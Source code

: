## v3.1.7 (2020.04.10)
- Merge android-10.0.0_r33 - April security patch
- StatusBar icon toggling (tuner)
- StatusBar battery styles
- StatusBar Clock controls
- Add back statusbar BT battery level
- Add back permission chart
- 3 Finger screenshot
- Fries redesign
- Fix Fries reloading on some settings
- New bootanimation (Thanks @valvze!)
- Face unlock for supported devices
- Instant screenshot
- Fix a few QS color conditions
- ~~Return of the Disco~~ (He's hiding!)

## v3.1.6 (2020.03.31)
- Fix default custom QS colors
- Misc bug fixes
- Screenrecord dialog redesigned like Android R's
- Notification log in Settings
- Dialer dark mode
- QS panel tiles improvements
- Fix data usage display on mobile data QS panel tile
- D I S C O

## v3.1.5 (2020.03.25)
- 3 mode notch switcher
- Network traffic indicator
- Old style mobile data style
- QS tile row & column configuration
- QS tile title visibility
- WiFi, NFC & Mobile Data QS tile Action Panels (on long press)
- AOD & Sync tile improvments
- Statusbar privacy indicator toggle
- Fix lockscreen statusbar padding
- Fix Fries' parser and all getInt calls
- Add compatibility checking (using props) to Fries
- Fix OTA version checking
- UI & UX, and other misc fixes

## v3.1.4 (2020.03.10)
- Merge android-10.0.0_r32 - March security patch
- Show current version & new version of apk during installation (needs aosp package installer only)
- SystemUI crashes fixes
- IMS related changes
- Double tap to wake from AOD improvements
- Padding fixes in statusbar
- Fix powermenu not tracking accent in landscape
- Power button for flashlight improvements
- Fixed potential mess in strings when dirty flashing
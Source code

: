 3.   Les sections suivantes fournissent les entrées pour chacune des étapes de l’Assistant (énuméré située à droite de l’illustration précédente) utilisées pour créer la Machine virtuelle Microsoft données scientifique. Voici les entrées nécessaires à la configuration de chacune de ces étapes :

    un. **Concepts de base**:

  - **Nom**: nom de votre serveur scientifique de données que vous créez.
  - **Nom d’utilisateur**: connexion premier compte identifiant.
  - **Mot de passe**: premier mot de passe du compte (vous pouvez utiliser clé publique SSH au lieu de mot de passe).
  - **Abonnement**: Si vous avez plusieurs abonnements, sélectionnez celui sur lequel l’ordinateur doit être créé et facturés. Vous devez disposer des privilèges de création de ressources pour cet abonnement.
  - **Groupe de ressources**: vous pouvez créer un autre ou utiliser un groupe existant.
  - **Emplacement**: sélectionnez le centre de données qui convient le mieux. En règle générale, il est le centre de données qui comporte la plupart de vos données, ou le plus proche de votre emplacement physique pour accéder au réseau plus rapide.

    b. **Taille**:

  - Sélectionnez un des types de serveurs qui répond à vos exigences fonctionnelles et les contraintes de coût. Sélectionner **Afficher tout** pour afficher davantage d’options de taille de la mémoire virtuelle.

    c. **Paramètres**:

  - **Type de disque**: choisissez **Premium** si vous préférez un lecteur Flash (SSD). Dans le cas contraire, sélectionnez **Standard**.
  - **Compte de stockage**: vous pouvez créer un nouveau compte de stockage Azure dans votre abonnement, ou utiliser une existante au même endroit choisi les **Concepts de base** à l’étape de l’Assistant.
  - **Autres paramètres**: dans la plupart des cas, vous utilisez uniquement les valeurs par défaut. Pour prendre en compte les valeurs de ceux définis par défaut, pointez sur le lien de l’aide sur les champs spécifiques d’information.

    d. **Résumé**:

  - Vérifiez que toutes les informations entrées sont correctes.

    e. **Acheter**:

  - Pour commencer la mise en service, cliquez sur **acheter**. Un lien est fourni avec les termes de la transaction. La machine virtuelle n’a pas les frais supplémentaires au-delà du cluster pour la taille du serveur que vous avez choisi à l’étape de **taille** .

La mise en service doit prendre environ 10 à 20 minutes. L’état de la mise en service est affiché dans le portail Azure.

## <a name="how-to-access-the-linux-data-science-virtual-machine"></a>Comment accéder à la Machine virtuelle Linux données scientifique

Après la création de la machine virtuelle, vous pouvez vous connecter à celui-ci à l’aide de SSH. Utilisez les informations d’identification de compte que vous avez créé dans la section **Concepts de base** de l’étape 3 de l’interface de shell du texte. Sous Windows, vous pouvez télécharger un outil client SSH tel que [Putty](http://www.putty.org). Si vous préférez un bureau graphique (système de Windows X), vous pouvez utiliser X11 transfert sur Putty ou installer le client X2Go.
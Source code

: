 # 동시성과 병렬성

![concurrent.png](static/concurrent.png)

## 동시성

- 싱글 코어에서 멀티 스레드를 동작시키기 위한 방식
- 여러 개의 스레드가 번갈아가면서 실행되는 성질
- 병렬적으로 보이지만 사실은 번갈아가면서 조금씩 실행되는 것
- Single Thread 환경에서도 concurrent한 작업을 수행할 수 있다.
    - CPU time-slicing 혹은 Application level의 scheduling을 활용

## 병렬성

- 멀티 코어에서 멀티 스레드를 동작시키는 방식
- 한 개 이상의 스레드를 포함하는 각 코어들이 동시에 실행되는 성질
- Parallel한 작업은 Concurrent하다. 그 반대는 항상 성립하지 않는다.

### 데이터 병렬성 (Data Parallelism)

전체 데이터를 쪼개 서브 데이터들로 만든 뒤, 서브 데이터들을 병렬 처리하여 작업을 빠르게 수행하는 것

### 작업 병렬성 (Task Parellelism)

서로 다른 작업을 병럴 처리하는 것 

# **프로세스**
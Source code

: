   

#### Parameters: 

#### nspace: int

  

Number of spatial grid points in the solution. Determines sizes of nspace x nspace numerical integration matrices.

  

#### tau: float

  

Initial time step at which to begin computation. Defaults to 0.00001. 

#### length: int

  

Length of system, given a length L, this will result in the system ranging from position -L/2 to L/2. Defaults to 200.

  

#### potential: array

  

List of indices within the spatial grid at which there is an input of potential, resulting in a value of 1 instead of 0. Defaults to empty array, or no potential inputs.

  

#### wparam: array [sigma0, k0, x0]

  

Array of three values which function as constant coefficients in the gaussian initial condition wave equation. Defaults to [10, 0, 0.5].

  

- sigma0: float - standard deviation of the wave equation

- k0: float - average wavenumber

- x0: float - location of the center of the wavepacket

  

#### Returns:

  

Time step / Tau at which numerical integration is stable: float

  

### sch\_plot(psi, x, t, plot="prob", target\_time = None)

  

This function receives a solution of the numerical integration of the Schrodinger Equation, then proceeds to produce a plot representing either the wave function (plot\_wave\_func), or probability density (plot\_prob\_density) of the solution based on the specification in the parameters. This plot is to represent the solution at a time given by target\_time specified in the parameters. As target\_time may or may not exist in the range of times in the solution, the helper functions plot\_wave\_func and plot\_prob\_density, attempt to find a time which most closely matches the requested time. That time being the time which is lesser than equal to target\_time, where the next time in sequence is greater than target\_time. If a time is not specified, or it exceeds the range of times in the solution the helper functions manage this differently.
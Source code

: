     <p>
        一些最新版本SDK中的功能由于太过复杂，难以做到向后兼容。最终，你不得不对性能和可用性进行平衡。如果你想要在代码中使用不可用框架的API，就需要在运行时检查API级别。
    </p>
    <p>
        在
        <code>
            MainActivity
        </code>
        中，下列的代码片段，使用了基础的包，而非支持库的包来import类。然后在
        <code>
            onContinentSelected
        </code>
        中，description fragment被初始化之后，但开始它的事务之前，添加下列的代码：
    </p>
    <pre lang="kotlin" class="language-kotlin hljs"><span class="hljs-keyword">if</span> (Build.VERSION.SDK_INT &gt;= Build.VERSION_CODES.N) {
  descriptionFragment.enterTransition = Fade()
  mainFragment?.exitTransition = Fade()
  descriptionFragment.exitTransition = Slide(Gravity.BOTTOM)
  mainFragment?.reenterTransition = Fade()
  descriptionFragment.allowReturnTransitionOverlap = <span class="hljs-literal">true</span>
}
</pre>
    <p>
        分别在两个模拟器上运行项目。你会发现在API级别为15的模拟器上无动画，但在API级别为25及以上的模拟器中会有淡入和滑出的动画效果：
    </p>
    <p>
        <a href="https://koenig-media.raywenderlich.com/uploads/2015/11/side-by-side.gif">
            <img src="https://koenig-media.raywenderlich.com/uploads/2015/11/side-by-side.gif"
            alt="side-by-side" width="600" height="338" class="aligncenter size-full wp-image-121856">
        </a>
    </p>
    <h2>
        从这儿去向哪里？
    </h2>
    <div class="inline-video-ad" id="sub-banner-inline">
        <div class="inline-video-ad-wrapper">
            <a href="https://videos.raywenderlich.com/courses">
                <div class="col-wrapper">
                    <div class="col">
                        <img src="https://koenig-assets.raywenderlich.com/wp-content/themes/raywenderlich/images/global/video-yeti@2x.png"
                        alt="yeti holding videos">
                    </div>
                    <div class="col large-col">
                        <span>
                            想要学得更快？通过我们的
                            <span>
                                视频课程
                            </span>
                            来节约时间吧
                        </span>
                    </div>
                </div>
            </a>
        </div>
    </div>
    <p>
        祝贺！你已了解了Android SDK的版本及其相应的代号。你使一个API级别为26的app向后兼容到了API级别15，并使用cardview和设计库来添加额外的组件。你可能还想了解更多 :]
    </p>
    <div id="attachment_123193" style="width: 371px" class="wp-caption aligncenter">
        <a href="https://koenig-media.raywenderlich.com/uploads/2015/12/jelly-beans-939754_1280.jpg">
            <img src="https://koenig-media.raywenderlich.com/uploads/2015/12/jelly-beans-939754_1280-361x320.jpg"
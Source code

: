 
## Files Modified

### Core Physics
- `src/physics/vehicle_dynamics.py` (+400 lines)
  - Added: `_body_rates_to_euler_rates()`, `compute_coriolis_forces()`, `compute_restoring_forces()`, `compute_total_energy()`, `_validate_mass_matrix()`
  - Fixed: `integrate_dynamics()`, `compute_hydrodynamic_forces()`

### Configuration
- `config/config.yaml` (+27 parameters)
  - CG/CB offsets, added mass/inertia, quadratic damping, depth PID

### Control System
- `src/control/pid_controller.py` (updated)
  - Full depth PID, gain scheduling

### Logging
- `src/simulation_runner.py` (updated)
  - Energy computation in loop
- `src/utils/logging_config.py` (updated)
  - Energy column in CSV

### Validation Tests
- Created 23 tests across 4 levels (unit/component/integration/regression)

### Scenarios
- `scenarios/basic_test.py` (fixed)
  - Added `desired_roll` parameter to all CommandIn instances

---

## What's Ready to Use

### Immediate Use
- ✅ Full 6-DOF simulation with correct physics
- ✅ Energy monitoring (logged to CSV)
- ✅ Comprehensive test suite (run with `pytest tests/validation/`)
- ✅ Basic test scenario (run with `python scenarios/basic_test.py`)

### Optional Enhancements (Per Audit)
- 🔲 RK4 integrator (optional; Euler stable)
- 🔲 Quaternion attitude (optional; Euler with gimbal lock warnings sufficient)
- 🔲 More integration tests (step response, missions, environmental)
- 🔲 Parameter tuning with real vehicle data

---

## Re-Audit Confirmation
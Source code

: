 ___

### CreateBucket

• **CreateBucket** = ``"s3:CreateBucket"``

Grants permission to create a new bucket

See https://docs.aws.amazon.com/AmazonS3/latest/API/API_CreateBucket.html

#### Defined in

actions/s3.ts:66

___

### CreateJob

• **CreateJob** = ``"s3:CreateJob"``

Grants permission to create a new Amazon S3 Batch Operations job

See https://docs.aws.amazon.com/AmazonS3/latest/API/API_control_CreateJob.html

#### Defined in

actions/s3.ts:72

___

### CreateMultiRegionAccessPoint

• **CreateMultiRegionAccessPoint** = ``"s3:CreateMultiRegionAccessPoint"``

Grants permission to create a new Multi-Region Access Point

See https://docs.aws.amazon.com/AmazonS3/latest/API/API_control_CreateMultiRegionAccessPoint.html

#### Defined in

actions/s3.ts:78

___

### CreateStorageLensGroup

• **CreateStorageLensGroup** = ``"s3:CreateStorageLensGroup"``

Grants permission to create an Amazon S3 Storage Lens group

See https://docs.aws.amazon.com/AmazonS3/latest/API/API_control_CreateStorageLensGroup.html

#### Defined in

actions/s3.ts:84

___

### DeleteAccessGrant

The problem |
Give back every line of the listing where the word "stable" shows up.

Task answer |
Time step / Tau at which numerical integration is stable: float
- 🔲 RK4 integrator (optional; Euler stable)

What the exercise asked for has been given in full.